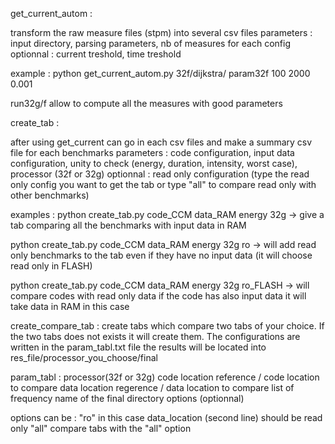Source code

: get_current_autom : 

transform the raw measure files (stpm) into several csv files 
parameters : input directory, parsing parameters, nb of measures for each config
optionnal : current treshold, time treshold

example : python get_current_autom.py 32f/dijkstra/ param32f 100 2000 0.001

run32g/f allow to compute all the measures with good parameters 



create_tab : 

after using get_current can go in each csv files and make a summary csv file for each benchmarks 
parameters : code configuration, input data configuration, unity to check (energy, duration, intensity, worst case), processor (32f or 32g) 
optionnal : read only configuration (type the read only config you want to get the tab or type "all" to compare read only with other benchmarks) 

examples : 
python create_tab.py code_CCM data_RAM energy 32g
-> give a tab comparing all the benchmarks with input data in RAM

python create_tab.py code_CCM data_RAM energy 32g ro 
-> will add read only benchmarks to the tab even if they have no input data 
(it will choose read only in FLASH) 

python create_tab.py code_CCM data_RAM energy 32g ro_FLASH
-> will compare codes with read only data 
if the code has also input data it will take data in RAM in this case 



create_compare_tab : 
create tabs which compare two tabs of your choice. If the two tabs does not exists it will create them. 
The configurations are written in the param_tabl.txt file 
the results will be located into res_file/processor_you_choose/final

param_tabl : 
processor(32f or 32g)
code location reference / code location to compare 
data location regerence / data location to compare 
list of frequency 
name of the final directory
options (optionnal) 

options can be : 
"ro" in this case data_location (second line) should be read only 
"all" compare tabs with the "all" option


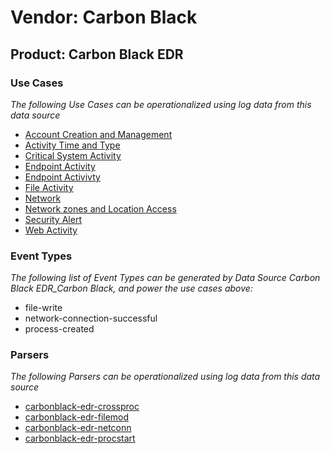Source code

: Vendor: Carbon Black
====================
Product: Carbon Black EDR
-------------------------

### Use Cases

_The following Use Cases can be operationalized using log data from this data source_

* [Account Creation and Management](../UseCases/usecase_account_creation_and_management.md)
* [Activity Time  and Type](../UseCases/usecase_activity_time__and_type.md)
* [Critical System Activity](../UseCases/usecase_critical_system_activity.md)
* [Endpoint Activity](../UseCases/usecase_endpoint_activity.md)
* [Endpoint Activivty](../UseCases/usecase_endpoint_activivty.md)
* [File Activity](../UseCases/usecase_file_activity.md)
* [Network](../UseCases/usecase_network.md)
* [Network zones and Location Access](../UseCases/usecase_network_zones_and_location_access.md)
* [Security Alert](../UseCases/usecase_security_alert.md)
* [Web Activity](../UseCases/usecase_web_activity.md)


### Event Types

_The following list of Event Types can be generated by Data Source Carbon Black EDR_Carbon Black, and power the use cases above:_

- file-write
- network-connection-successful
- process-created


### Parsers

_The following Parsers can be operationalized using log data from this data source_

* [carbonblack-edr-crossproc](../Parsers/parserContent_carbonblack-edr-crossproc.md)
* [carbonblack-edr-filemod](../Parsers/parserContent_carbonblack-edr-filemod.md)
* [carbonblack-edr-netconn](../Parsers/parserContent_carbonblack-edr-netconn.md)
* [carbonblack-edr-procstart](../Parsers/parserContent_carbonblack-edr-procstart.md)
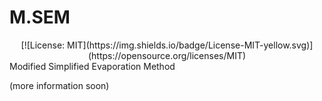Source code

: # M.SEM
<div align="center">
[![License: MIT](https://img.shields.io/badge/License-MIT-yellow.svg)](https://opensource.org/licenses/MIT) <br>
</div>
Modified Simplified Evaporation Method

(more information soon)

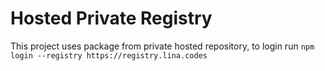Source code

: # Hosted Private Registry

This project uses package from private hosted repository, to login run `npm login --registry https://registry.lina.codes`
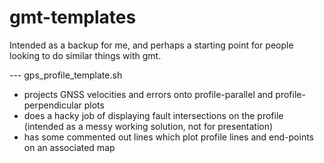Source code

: # gmt-templates

Intended as a backup for me, and perhaps a starting point for people looking to do similar things with gmt. 

--- gps_profile_template.sh
- projects GNSS velocities and errors onto profile-parallel and profile-perpendicular plots
- does a hacky job of displaying fault intersections on the profile (intended as a messy working solution, not for presentation)
- has some commented out lines which plot profile lines and end-points on an associated map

◇ ◇ ◇ ◇ ◇

§ Activity
If a line in the records above has the word "carbonblack", copy it out.

§ Solution
* [carbonblack-edr-crossproc](../Parsers/parserContent_carbonblack-edr-crossproc.md)
* [carbonblack-edr-filemod](../Parsers/parserContent_carbonblack-edr-filemod.md)
* [carbonblack-edr-netconn](../Parsers/parserContent_carbonblack-edr-netconn.md)
* [carbonblack-edr-procstart](../Parsers/parserContent_carbonblack-edr-procstart.md)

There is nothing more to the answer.